I paid off all the debts. I returned every last cent to Joaquín and Don Ramiro (who refused to accept it until I bought him a new tractor). I secured university education for Sofía, the twins, and Valentina for the future.

A year later, we sit at the curved dining table inside the Great Log. It’s no longer a makeshift home. We’ve installed professional solar electricity, filtered running water, and thermal insulation. It’s the most beautiful and unique home in the world.
Sofia is studying for her baccalaureate with brilliant grades and wants to be an archaeologist. She says Professor Castillo is her inspiration.
The twins, Carlos and Diego, have left their fears behind. They run through the forest, build cabins, and help in the community garden. They’ve learned that true strength lies not in attacking, but in protecting.
And Valentina… my little Valentina sleeps soundly every night, knowing that neither wolves nor bad men can enter her wooden castle.

Sometimes, at night, when the wind stirs the branches of the oak tree (which still stands, strong and eternal), I go out onto the porch with a glass of wine. I gaze at the stars, so clear here in the north, without Madrid’s pollution.
I think of Maria.
I no longer sit in the car crying while smelling her perfume. Now I feel her in the breeze, in my children’s laughter, in the peace we’ve found.
“We did it, my love,” I whisper to the air. “We’re okay.”

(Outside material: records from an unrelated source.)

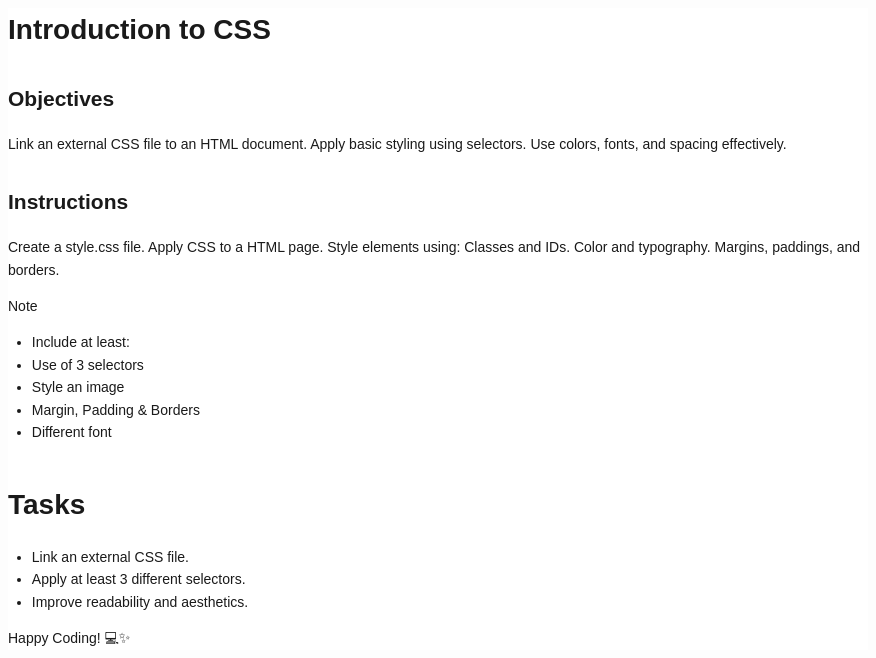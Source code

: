 # Introduction to CSS

## Objectives
Link an external CSS file to an HTML document.
Apply basic styling using selectors.
Use colors, fonts, and spacing effectively.

## Instructions

Create a style.css file.
Apply CSS to a HTML page.
Style elements using:
Classes and IDs.
Color and typography.
Margins, paddings, and borders.

>[!NOTE]
>  - Include at least:
>  - Use of 3 selectors
>  - Style an image
>  - Margin, Padding & Borders
>  - Different font

# Tasks
 - Link an external CSS file.
 - Apply at least 3 different selectors.
 - Improve readability and aesthetics.

Happy Coding! 💻✨

<!DOCTYPE html>
<html lang="en">
<head>
    <meta charset="UTF-8">
    <meta name="viewport" content="width=device-width, initial-scale=1.0">
    <title>My Website</title>
    <style>
        /* Basic styling for better presentation */
        body {
            font-family: Arial, sans-serif;
            line-height: 1.6;
            max-width: 800px;
            margin: 0 auto;
            padding: 20px;
        }
        table {
            width: 100%;
            border-collapse: collapse;
            margin: 20px 0;
        }
        th, td {
            border: 1px solid #ddd;
            padding: 8px;
            text-align: left;
        }
        th {
            background-color: #f2f2f2;
        }
        form {
            margin-top: 20px;
            padding: 20px;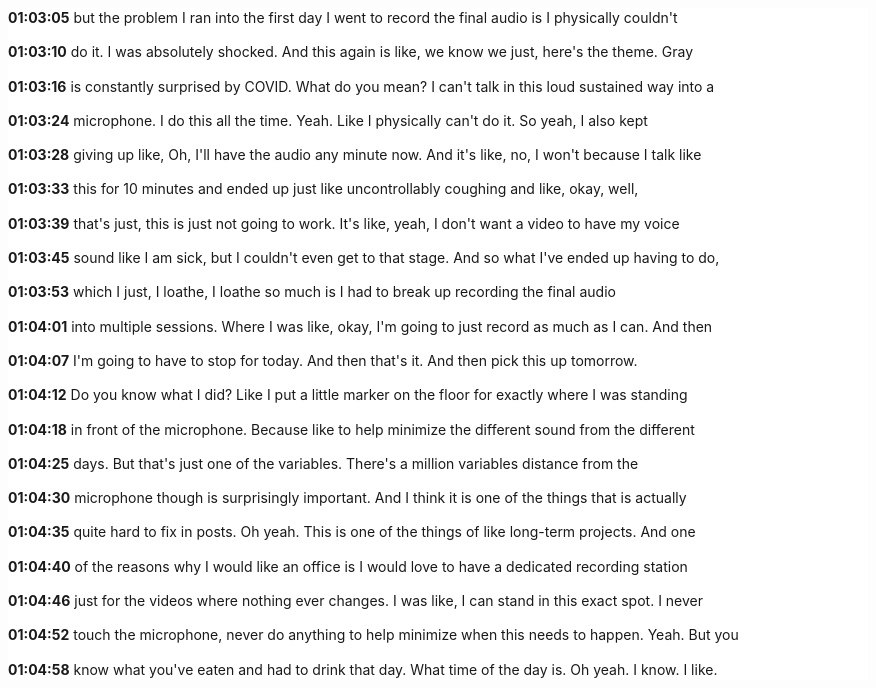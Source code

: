 **01:03:05** but the problem I ran into the first day I went to record the final audio is I physically couldn't

**01:03:10** do it. I was absolutely shocked. And this again is like, we know we just, here's the theme. Gray

**01:03:16** is constantly surprised by COVID. What do you mean? I can't talk in this loud sustained way into a

**01:03:24** microphone. I do this all the time. Yeah. Like I physically can't do it. So yeah, I also kept

**01:03:28** giving up like, Oh, I'll have the audio any minute now. And it's like, no, I won't because I talk like

**01:03:33** this for 10 minutes and ended up just like uncontrollably coughing and like, okay, well,

**01:03:39** that's just, this is just not going to work. It's like, yeah, I don't want a video to have my voice

**01:03:45** sound like I am sick, but I couldn't even get to that stage. And so what I've ended up having to do,

**01:03:53** which I just, I loathe, I loathe so much is I had to break up recording the final audio

**01:04:01** into multiple sessions. Where I was like, okay, I'm going to just record as much as I can. And then

**01:04:07** I'm going to have to stop for today. And then that's it. And then pick this up tomorrow.

**01:04:12** Do you know what I did? Like I put a little marker on the floor for exactly where I was standing

**01:04:18** in front of the microphone. Because like to help minimize the different sound from the different

**01:04:25** days. But that's just one of the variables. There's a million variables distance from the

**01:04:30** microphone though is surprisingly important. And I think it is one of the things that is actually

**01:04:35** quite hard to fix in posts. Oh yeah. This is one of the things of like long-term projects. And one

**01:04:40** of the reasons why I would like an office is I would love to have a dedicated recording station

**01:04:46** just for the videos where nothing ever changes. I was like, I can stand in this exact spot. I never

**01:04:52** touch the microphone, never do anything to help minimize when this needs to happen. Yeah. But you

**01:04:58** know what you've eaten and had to drink that day. What time of the day is. Oh yeah. I know. I like.
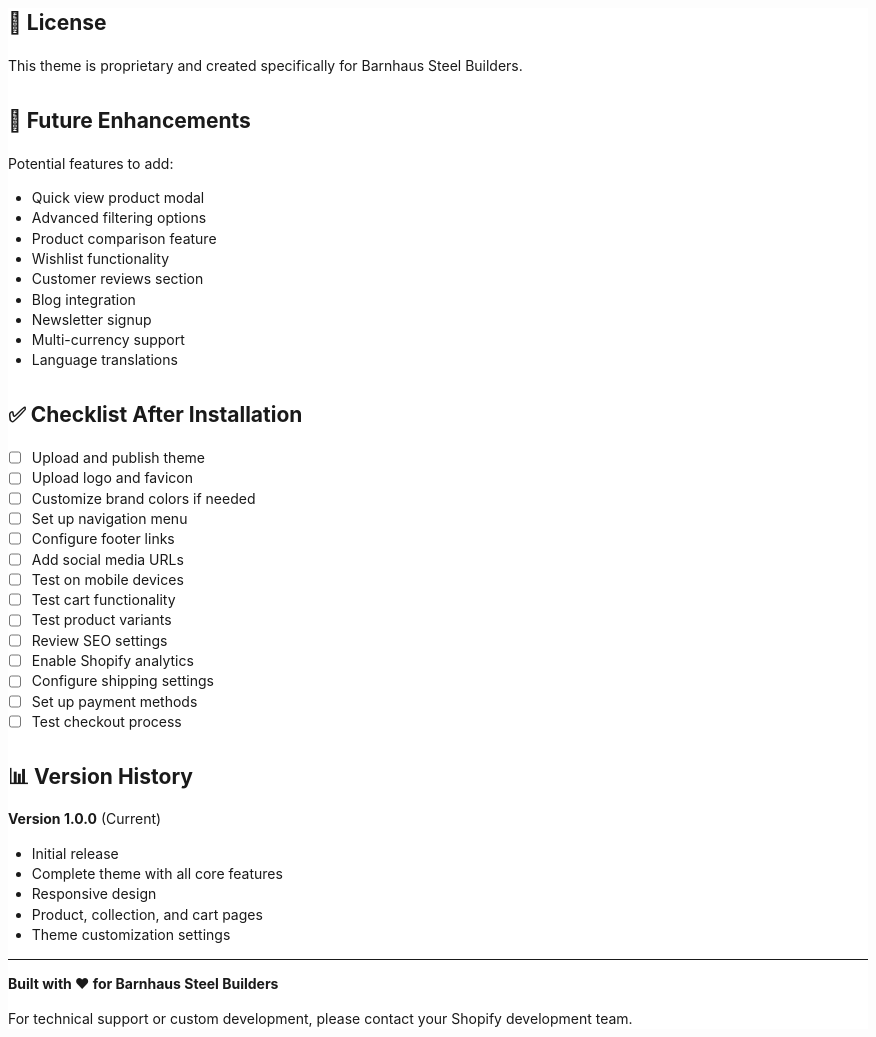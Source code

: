 ## 📄 License

This theme is proprietary and created specifically for Barnhaus Steel Builders.

## 🚀 Future Enhancements

Potential features to add:
- Quick view product modal
- Advanced filtering options
- Product comparison feature
- Wishlist functionality
- Customer reviews section
- Blog integration
- Newsletter signup
- Multi-currency support
- Language translations

## ✅ Checklist After Installation

- [ ] Upload and publish theme
- [ ] Upload logo and favicon
- [ ] Customize brand colors if needed
- [ ] Set up navigation menu
- [ ] Configure footer links
- [ ] Add social media URLs
- [ ] Test on mobile devices
- [ ] Test cart functionality
- [ ] Test product variants
- [ ] Review SEO settings
- [ ] Enable Shopify analytics
- [ ] Configure shipping settings
- [ ] Set up payment methods
- [ ] Test checkout process

## 📊 Version History

**Version 1.0.0** (Current)
- Initial release
- Complete theme with all core features
- Responsive design
- Product, collection, and cart pages
- Theme customization settings

---

**Built with ❤️ for Barnhaus Steel Builders**

For technical support or custom development, please contact your Shopify development team.

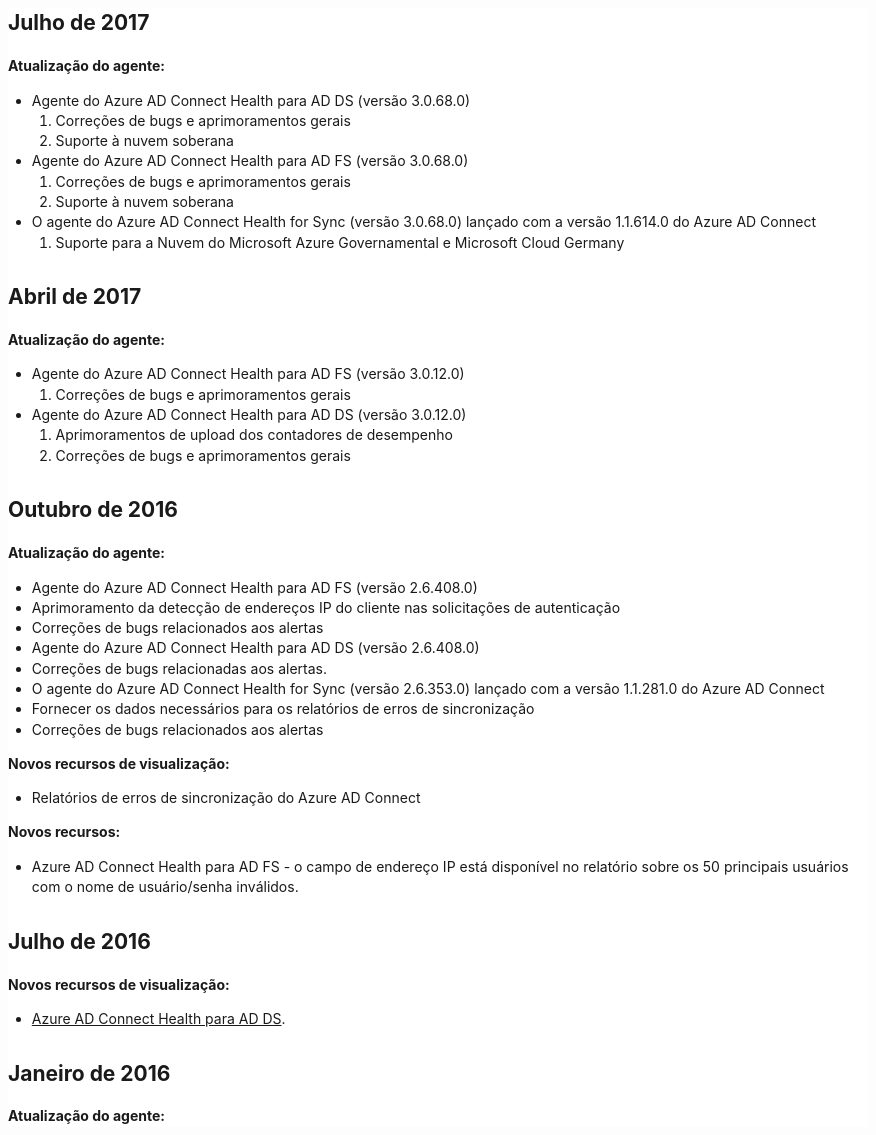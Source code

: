 ## <a name="july-2017"></a>Julho de 2017
**Atualização do agente:**

* Agente do Azure AD Connect Health para AD DS (versão 3.0.68.0)
  1. Correções de bugs e aprimoramentos gerais
  2. Suporte à nuvem soberana
* Agente do Azure AD Connect Health para AD FS (versão 3.0.68.0)
  1. Correções de bugs e aprimoramentos gerais
  2. Suporte à nuvem soberana
* O agente do Azure AD Connect Health for Sync (versão 3.0.68.0) lançado com a versão 1.1.614.0 do Azure AD Connect
  1. Suporte para a Nuvem do Microsoft Azure Governamental e Microsoft Cloud Germany

## <a name="april-2017"></a>Abril de 2017      
**Atualização do agente:**

* Agente do Azure AD Connect Health para AD FS (versão 3.0.12.0)
  1. Correções de bugs e aprimoramentos gerais
* Agente do Azure AD Connect Health para AD DS (versão 3.0.12.0)
  1. Aprimoramentos de upload dos contadores de desempenho
  2. Correções de bugs e aprimoramentos gerais

## <a name="october-2016"></a>Outubro de 2016
**Atualização do agente:**

* Agente do Azure AD Connect Health para AD FS (versão 2.6.408.0)
* Aprimoramento da detecção de endereços IP do cliente nas solicitações de autenticação
* Correções de bugs relacionados aos alertas
* Agente do Azure AD Connect Health para AD DS (versão 2.6.408.0)
* Correções de bugs relacionadas aos alertas.
* O agente do Azure AD Connect Health for Sync (versão 2.6.353.0) lançado com a versão 1.1.281.0 do Azure AD Connect
* Fornecer os dados necessários para os relatórios de erros de sincronização
* Correções de bugs relacionados aos alertas

**Novos recursos de visualização:**

* Relatórios de erros de sincronização do Azure AD Connect

**Novos recursos:**

* Azure AD Connect Health para AD FS - o campo de endereço IP está disponível no relatório sobre os 50 principais usuários com o nome de usuário/senha inválidos.

## <a name="july-2016"></a>Julho de 2016
**Novos recursos de visualização:**

* [Azure AD Connect Health para AD DS](how-to-connect-health-adds.md).

## <a name="january-2016"></a>Janeiro de 2016
**Atualização do agente:**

Life hit me hard. It took my wife, my job, and my home. It brought me to my knees. But I found the strength to get back up in the most unexpected place: inside a hollow log, in the middle of nowhere, surrounded by good people.
I learned that no matter how dark the tunnel, or how powerful the giant that threatens you, if you have a reason to fight—and I had four—and if you stay true to the truth, there is always, always a way out.

I’m Roberto Mendoza, the mechanic who became a guardian of the forest, and this is our story.
Thank you for reading. May God bless all the families who struggle against the current. Never give up.